OfficeFX presentation details

J

John Wilmet

Based on feedback from the group, here are some more details regarding my
use of OfficeFX last week.

Hardware:
This is something that several posters have brought up: OfficeFX will only
run well on some systems, and if yours qualifies, you'll like the results.
If your hardware is below what OfficeFX needs, it will either not run at
all, or will look totally lame.

For the presentation last week, we were using a desktop system with an ATI
graphics card (sorry, don't remember which, and I'm not on site right now).
That ran really well. I developed most of the presentation on a new
notebook with a Core Duo processor and Intel graphics. That worked OK, but
was definitely not as fast or as smooth as the desktop system.

For completeness, I tried running OfficeFX on an older notebook
(Centrino-based, with Intel graphics) and the result was useless. On the
flip side, a co-worker has powerful notebook with Nvidia graphics and
OfficeFX looked great (and I was jealous).

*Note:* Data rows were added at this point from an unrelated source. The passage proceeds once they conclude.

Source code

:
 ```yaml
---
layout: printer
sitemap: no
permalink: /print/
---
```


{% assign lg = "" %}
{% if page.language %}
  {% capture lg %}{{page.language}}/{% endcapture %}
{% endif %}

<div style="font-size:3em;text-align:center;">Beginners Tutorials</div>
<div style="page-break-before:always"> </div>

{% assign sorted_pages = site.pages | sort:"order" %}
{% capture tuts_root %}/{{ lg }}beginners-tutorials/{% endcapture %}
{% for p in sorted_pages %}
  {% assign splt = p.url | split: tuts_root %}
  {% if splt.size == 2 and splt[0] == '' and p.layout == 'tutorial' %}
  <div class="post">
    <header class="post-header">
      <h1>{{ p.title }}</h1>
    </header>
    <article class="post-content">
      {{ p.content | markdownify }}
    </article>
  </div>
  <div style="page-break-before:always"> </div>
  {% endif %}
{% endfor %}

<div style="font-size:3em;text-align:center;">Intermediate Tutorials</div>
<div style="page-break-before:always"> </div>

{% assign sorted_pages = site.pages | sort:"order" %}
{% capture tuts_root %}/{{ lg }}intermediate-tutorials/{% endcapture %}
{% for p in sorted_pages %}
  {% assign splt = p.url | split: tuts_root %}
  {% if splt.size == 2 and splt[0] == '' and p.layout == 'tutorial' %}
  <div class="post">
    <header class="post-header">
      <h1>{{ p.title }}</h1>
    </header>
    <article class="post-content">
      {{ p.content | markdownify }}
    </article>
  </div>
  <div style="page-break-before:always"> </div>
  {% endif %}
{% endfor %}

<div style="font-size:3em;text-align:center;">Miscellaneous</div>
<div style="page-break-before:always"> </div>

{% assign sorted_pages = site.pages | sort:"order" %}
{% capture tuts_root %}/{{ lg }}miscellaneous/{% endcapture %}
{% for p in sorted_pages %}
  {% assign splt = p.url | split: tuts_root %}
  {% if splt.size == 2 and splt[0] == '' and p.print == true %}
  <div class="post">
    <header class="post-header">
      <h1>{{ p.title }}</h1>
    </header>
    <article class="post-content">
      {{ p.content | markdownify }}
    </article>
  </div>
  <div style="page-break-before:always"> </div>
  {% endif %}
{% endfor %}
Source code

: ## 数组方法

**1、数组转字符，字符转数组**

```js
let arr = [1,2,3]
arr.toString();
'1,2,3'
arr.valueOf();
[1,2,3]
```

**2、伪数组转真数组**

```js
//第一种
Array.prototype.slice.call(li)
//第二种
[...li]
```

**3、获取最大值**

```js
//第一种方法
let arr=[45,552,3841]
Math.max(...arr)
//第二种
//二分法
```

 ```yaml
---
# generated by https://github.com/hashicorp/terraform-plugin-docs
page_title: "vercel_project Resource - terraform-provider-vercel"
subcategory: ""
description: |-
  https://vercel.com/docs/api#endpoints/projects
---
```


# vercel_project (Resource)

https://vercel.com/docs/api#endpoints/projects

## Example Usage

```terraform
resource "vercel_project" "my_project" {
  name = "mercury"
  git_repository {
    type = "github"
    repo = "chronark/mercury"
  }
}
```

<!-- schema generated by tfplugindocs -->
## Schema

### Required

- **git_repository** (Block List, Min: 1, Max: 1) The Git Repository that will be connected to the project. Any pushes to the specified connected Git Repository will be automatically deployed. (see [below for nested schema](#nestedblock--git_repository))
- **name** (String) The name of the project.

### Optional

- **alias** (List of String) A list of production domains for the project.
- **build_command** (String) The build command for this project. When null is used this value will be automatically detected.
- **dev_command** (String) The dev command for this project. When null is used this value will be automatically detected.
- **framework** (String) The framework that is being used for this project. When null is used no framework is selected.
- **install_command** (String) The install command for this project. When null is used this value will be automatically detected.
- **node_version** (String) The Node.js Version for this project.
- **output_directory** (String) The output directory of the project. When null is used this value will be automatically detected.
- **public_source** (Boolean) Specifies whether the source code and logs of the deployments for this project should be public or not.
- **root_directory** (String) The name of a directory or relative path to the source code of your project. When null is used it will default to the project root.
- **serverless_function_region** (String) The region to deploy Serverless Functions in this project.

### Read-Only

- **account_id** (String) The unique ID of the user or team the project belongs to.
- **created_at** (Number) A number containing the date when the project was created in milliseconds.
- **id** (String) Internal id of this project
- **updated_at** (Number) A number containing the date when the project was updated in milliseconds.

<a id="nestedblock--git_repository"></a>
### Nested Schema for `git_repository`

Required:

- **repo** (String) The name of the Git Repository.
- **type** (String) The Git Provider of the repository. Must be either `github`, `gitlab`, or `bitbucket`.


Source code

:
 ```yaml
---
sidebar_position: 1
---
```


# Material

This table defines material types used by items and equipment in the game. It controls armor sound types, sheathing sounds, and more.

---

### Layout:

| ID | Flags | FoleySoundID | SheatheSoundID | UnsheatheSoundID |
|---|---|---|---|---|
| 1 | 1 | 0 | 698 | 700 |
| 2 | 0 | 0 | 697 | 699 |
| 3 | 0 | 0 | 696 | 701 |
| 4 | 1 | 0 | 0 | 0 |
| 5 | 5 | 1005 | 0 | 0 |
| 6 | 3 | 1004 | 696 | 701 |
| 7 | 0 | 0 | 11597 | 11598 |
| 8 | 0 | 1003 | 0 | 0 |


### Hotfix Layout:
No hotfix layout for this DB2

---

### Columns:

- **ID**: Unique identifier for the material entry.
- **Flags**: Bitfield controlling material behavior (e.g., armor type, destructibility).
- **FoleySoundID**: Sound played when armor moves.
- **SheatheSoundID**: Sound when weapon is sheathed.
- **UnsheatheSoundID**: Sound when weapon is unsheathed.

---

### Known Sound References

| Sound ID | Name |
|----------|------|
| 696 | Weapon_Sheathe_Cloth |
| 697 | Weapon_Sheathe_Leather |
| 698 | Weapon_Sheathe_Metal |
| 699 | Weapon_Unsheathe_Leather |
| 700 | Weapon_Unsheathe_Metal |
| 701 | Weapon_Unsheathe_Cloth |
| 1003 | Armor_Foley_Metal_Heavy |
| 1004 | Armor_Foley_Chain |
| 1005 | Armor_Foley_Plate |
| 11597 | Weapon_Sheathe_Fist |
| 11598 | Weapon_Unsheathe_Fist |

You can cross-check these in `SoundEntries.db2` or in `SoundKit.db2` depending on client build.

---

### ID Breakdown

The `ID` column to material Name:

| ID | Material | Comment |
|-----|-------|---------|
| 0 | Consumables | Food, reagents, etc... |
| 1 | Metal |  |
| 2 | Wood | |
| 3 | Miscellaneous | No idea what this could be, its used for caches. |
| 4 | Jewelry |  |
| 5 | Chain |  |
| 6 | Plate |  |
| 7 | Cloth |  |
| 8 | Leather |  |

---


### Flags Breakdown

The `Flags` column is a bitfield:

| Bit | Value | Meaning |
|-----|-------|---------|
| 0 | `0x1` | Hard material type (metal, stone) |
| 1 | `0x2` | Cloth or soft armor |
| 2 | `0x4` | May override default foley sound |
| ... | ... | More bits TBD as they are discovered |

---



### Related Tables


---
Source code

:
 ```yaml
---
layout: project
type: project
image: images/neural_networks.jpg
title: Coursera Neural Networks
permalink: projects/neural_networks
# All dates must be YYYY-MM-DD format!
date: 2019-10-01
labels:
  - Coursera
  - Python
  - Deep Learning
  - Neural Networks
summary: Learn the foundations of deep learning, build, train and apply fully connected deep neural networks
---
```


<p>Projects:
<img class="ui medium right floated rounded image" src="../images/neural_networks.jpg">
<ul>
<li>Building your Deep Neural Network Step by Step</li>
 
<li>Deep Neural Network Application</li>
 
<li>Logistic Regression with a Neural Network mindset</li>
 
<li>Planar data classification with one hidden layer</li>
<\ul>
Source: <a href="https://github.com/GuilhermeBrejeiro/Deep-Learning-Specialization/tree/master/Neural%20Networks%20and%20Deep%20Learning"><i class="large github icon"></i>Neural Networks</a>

So, clearly your mileage will vary based on your hardware, and if you plan
to present using a different machine (like a shared machine at a
multi-speaker conference), you'd better make sure the presentation computer
has the required power ahead of time.

Software:
Sorry if this seems superficial, but OfficeFX is a bit odd in the following
way: Even though the presentation graphics look fabulous, and it's clearly
"leading edge" in many ways, the authoring UI looks very dated and the
juxtaposition took some getting used to. That said, once I got used to
using OfficeFX, I found the UI and workflow were pretty simple, quick, and
efficient.

Basically, you use PowerPoint to add content, build animations, and add
timings, as usual. You then bring up the OfficeFX dialog to add 3D moving
backgrounds, TV-like transitions, and more advanced things like 3D objects
and interactive 3D video display (with the Pro version). When you save your
PPT file, all OfficeFX data is preserved. There are no other files to
manage, and your PPT file continues to work in ordinary PowerPoint the same
as it worked before. Someone told me their PPT file got larger, and I
suppose mine did too (since the extra data has to take up some space), but I
didn't notice any big difference.

OfficeFX follows most of PowerPoint's animation, timings, layouts etc. (The
docs have a complete list of what's supported and what isn't.) You can
choose to have OfficeFX use the colors you chose in PPT, or use its own
colors (for text, etc) based on the moving background that is selected.
Text can appear in 3D (like block letters) or 2D. 3D seems good for
emphasis, but I preferred to just stick with 2D text.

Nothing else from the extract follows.